Epelde Claudia, Saravia Fátima, Aguinaga Mónica, Toledo Ane, Lekuona Arantza, Gorostidi Mikel
Department of Obstetrics and Gynecology, Donostia University Hospital, San Sebastián, Basque Country, Spain.
Case Rep Obstet Gynecol. 2024 Feb 29;2024:8898451. doi: 10.1155/2024/8898451. eCollection 2024.

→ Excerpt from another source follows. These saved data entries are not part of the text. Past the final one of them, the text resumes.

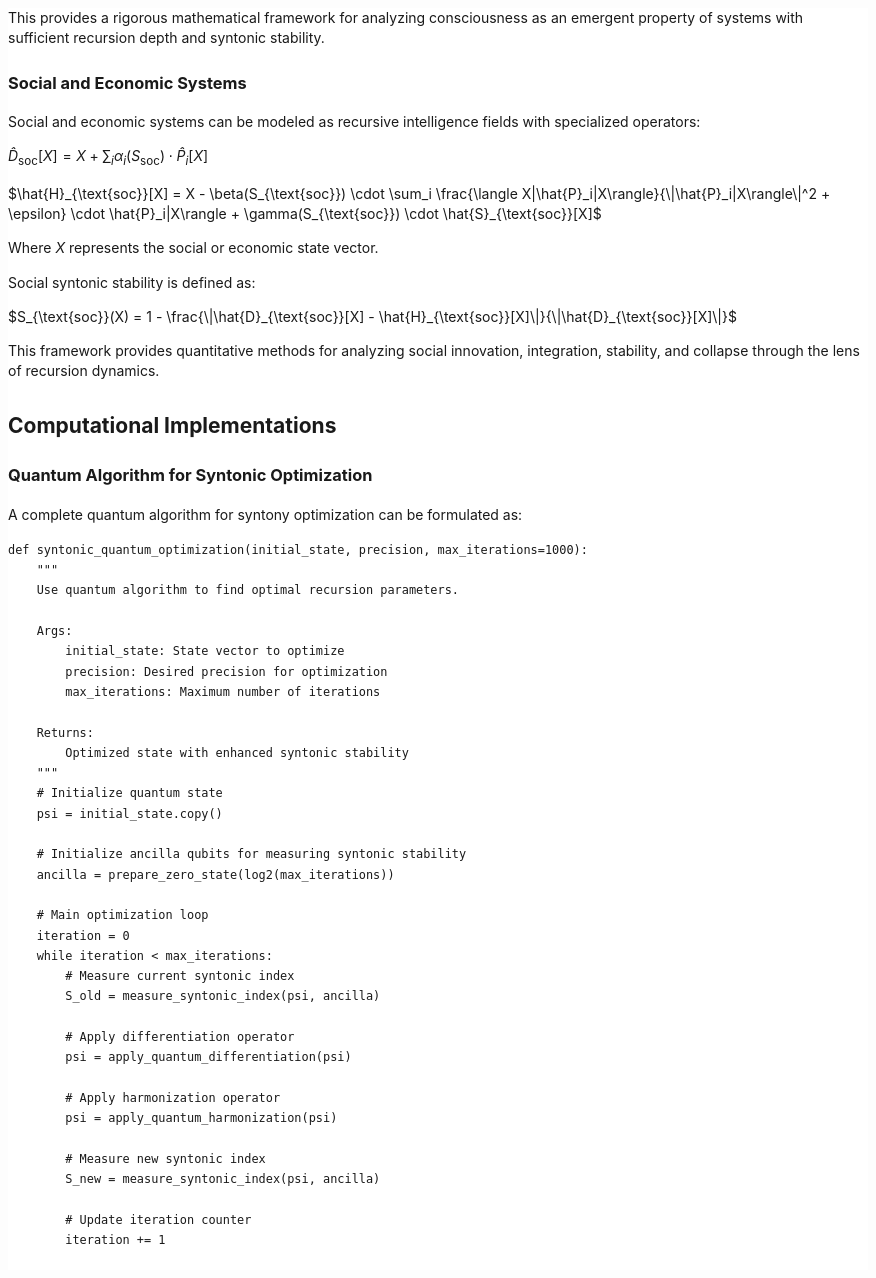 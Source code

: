This provides a rigorous mathematical framework for analyzing consciousness as an emergent property of systems with sufficient recursion depth and syntonic stability.

### Social and Economic Systems

Social and economic systems can be modeled as recursive intelligence fields with specialized operators:

$\hat{D}_{\text{soc}}[X] = X + \sum_i \alpha_i(S_{\text{soc}}) \cdot \hat{P}_i[X]$

$\hat{H}_{\text{soc}}[X] = X - \beta(S_{\text{soc}}) \cdot \sum_i \frac{\langle X|\hat{P}_i|X\rangle}{\|\hat{P}_i|X\rangle\|^2 + \epsilon} \cdot \hat{P}_i|X\rangle + \gamma(S_{\text{soc}}) \cdot \hat{S}_{\text{soc}}[X]$

Where $X$ represents the social or economic state vector.

Social syntonic stability is defined as:

$S_{\text{soc}}(X) = 1 - \frac{\|\hat{D}_{\text{soc}}[X] - \hat{H}_{\text{soc}}[X]\|}{\|\hat{D}_{\text{soc}}[X]\|}$

This framework provides quantitative methods for analyzing social innovation, integration, stability, and collapse through the lens of recursion dynamics.

## Computational Implementations

### Quantum Algorithm for Syntonic Optimization

A complete quantum algorithm for syntony optimization can be formulated as:

```
def syntonic_quantum_optimization(initial_state, precision, max_iterations=1000):
    """
    Use quantum algorithm to find optimal recursion parameters.
    
    Args:
        initial_state: State vector to optimize
        precision: Desired precision for optimization
        max_iterations: Maximum number of iterations
        
    Returns:
        Optimized state with enhanced syntonic stability
    """
    # Initialize quantum state
    psi = initial_state.copy()
    
    # Initialize ancilla qubits for measuring syntonic stability
    ancilla = prepare_zero_state(log2(max_iterations))
    
    # Main optimization loop
    iteration = 0
    while iteration < max_iterations:
        # Measure current syntonic index
        S_old = measure_syntonic_index(psi, ancilla)
        
        # Apply differentiation operator
        psi = apply_quantum_differentiation(psi)
        
        # Apply harmonization operator
        psi = apply_quantum_harmonization(psi)
        
        # Measure new syntonic index
        S_new = measure_syntonic_index(psi, ancilla)
        
        # Update iteration counter
        iteration += 1
        
```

Chylous ascites results from the leakage of lymph rich in lipids into the peritoneal cavity and represents an exceedingly rare event in the course of pregnancy. While there are numerous documented instances of this pathology manifesting with hypogastric or diffuse abdominal pain, our report highlights a unique presentation involving a 35-week pregnant woman experiencing severe epigastric pain unrelated to pregnancy-induced hypertension or other gastrointestinal disorders. Major acute obstetric pathologies were ruled out, and there was no evidence of fetal distress. Due to uncontrolled pain with an unidentified etiology and an unfavorable Bishop score, an urgent cesarean section was performed. A copious amount of milky fluid was observed during the surgery, subsequently confirmed as chylous in nature. Both the newborn and the mother had positive outcomes postsurgery. Although it is usually a benign condition, it is important for healthcare professionals to be aware of this entity in order to provide timely medical care and administer appropriate treatment.
乳糜性腹水是由于富含脂质的淋巴液漏入腹腔所致,在妊娠过程中极为罕见。虽然有许多文献记载这种病理情况表现为下腹或弥漫性腹痛,但我们的报告强调了一种独特的表现,即一名35周妊娠的妇女出现与妊娠高血压或其他胃肠道疾病无关的严重上腹痛。排除了主要的急性产科病理情况,且无胎儿窘迫的证据。由于病因不明且疼痛无法控制,以及Bishop评分不理想,遂紧急行剖宫产术。手术过程中观察到大量乳状液体,随后证实其性质为乳糜性。新生儿和母亲术后均预后良好。尽管它通常是一种良性疾病,但医疗保健专业人员了解这一病症很重要,以便能及时提供医疗护理并进行适当治疗。